Hof Den Haag oordeelt dat de inspecteur een ambtelijk verzuim heeft begaan en dus niet kan navorderen. In de IB-aangifte van Y, die middels een F-biljet is gedaan, is namelijk melding gemaakt van een a.b. van X in Q bv. Gezien deze informatie had de inspecteur een onderzoek moeten instellen.
Belanghebbende, X, houdt de aandelen in Q bv. Y, de echtgenoot van X, overlijdt in 2010. Het vermogen van Q bv bestaat op dat moment uit beleggingsvermogen. Omstreeks 15 december 2011 worden de IB-aangiften 2010 van X en Y ingediend. Alleen in de IB-aangifte van Y is melding gemaakt van zijn overlijden. In de aangiften worden geen vervreemdingsvoordelen aangegeven ter zake van aandelen die tot een a.b. behoren. De aanslagen worden in januari 2012 conform de aangiften opgelegd. In 2016 legt de inspecteur een IB-navorderingsaanslag op aan X. Volgens de inspecteur is er namelijk sprake van een vervreemdingsvoordeel ex art. 4.16 lid 1 onderdeel e Wet IB 2001. X is echter van mening dat de inspecteur niet beschikt over een nieuw feit.

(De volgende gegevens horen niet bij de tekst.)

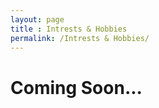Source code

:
 ```yaml
---
layout: page
title : Intrests & Hobbies
permalink: /Intrests & Hobbies/
---
```



<h1>Coming Soon...</h1>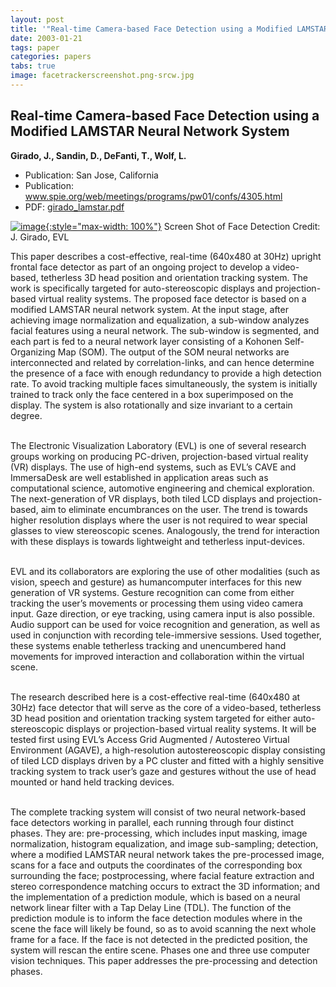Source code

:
 ```yaml
---
layout: post
title: '"Real-time Camera-based Face Detection using a Modified LAMSTAR Neural Network System"'
date: 2003-01-21
tags: paper
categories: papers
tabs: true
image: facetrackerscreenshot.png-srcw.jpg
---
```


## Real-time Camera-based Face Detection using a Modified LAMSTAR Neural Network System
**Girado, J., Sandin, D., DeFanti, T., Wolf, L.**
- Publication: San Jose, California
- Publication: www.spie.org/web/meetings/programs/pw01/confs/4305.html
- PDF: [girado_lamstar.pdf](/documents/girado_lamstar.pdf)


[![image](https://www.evl.uic.edu/output/originals/facetrackerscreenshot.png-srcw.jpg){:style="max-width: 100%"}](https://www.evl.uic.edu/output/originals/facetrackerscreenshot.png-srcw.jpg)
Screen Shot of Face Detection
Credit: J. Girado, EVL

This paper describes a cost-effective, real-time (640x480 at 30Hz) upright frontal face detector as part of an ongoing project to develop a video-based, tetherless 3D head position and orientation tracking system. The work is specifically targeted for auto-stereoscopic displays and projection-based virtual reality systems. The proposed face detector is based on a modified LAMSTAR neural network system. At the input stage, after achieving image normalization and equalization, a sub-window analyzes facial features using a neural network. The sub-window is segmented, and each part is fed to a neural network layer consisting of a Kohonen Self-Organizing Map (SOM). The output of the SOM neural networks are interconnected and related by correlation-links, and can hence determine the presence of a face with enough redundancy to provide a high detection rate. To avoid tracking multiple faces simultaneously, the system is initially trained to track only the face centered in a box superimposed on the display. The system is also rotationally and size invariant to a certain degree.<br><br>

The Electronic Visualization Laboratory (EVL) is one of several research groups working on producing PC-driven, projection-based virtual reality (VR) displays. The use of high-end systems, such as EVL&rsquo;s CAVE and ImmersaDesk are well established in application areas such as computational science, automotive engineering and chemical exploration. The next-generation of VR displays, both tiled LCD displays and projection-based, aim to eliminate encumbrances on the user. The trend is towards higher resolution displays where the user is not required to wear special glasses to view stereoscopic scenes. Analogously, the trend for interaction with these displays is towards lightweight and tetherless input-devices.<br><br>

EVL and its collaborators are exploring the use of other modalities (such as vision, speech and gesture) as humancomputer interfaces for this new generation of VR systems. Gesture recognition can come from either tracking the user&rsquo;s movements or processing them using video camera input. Gaze direction, or eye tracking, using camera input is also possible. Audio support can be used for voice recognition and generation, as well as used in conjunction with recording tele-immersive sessions. Used together, these systems enable tetherless tracking and unencumbered hand movements for improved interaction and collaboration within the virtual scene.<br><br>

The research described here is a cost-effective real-time (640x480 at 30Hz) face detector that will serve as the core of a video-based, tetherless 3D head position and orientation tracking system targeted for either auto-stereoscopic displays or projection-based virtual reality systems. It will be tested first using EVL&rsquo;s Access Grid Augmented / Autostereo Virtual Environment (AGAVE), a high-resolution autostereoscopic display consisting of tiled LCD displays driven by a PC cluster and fitted with a highly sensitive tracking system to track user&rsquo;s gaze and gestures without the use of head mounted or hand held tracking devices.<br><br>

The complete tracking system will consist of two neural network-based face detectors working in parallel, each running through four distinct phases. They are: pre-processing, which includes input masking, image normalization, histogram equalization, and image sub-sampling; detection, where a modified LAMSTAR neural network takes the pre-processed image, scans for a face and outputs the coordinates of the corresponding box surrounding the face; postprocessing, where facial feature extraction and stereo correspondence matching occurs to extract the 3D information; and the implementation of a prediction module, which is based on a neural network linear filter with a Tap Delay Line (TDL). The function of the prediction module is to inform the face detection modules where in the scene the face will likely be found, so as to avoid scanning the next whole frame for a face. If the face is not detected in the predicted position, the system will rescan the entire scene. Phases one and three use computer vision techniques. This paper addresses the pre-processing and detection phases.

Hof Den Haag oordeelt dat de inspecteur niet kan navorderen, omdat hij een ambtelijk verzuim heeft begaan. Het hof wijst er ten eerste op dat Y aangifte heeft gedaan middels een F-biljet, zodat de inspecteur, zonder andere dossiers te hoeven raadplegen, weet dat Y in 2010 is overleden. Vervolgens wijst het hof er op dat in de aangifte van Y voor het gehele jaar 2010 is geopteerd voor fiscaal partnerschap met X, en dat daarin melding is gemaakt van een a.b. van X in Q bv. Tenslotte stelt het hof vast dat Y geen beroep heeft gedaan op de doorschuiffaciliteit van art. 4.17a Wet IB 2001. Volgens het hof bestaat, gezien deze omstandigheden, dan de aanmerkelijke kans dat bij X een voordeel uit de fictieve vervreemding van het a.b. in aanmerking zou moeten worden genomen. Voor de inspecteur was er (ruim) voldoende aanleiding om nader te onderzoeken of X in 2010 een niet in de aangifte verantwoord voordeel uit a.b. had behaald. Ook is het hof van mening dat de inspecteur een onderzoek had moeten doen naar het huwelijksvermogensregime voor wat betreft de aandelen in de vennootschap. Het hof vernietigt de navorderingsaanslag.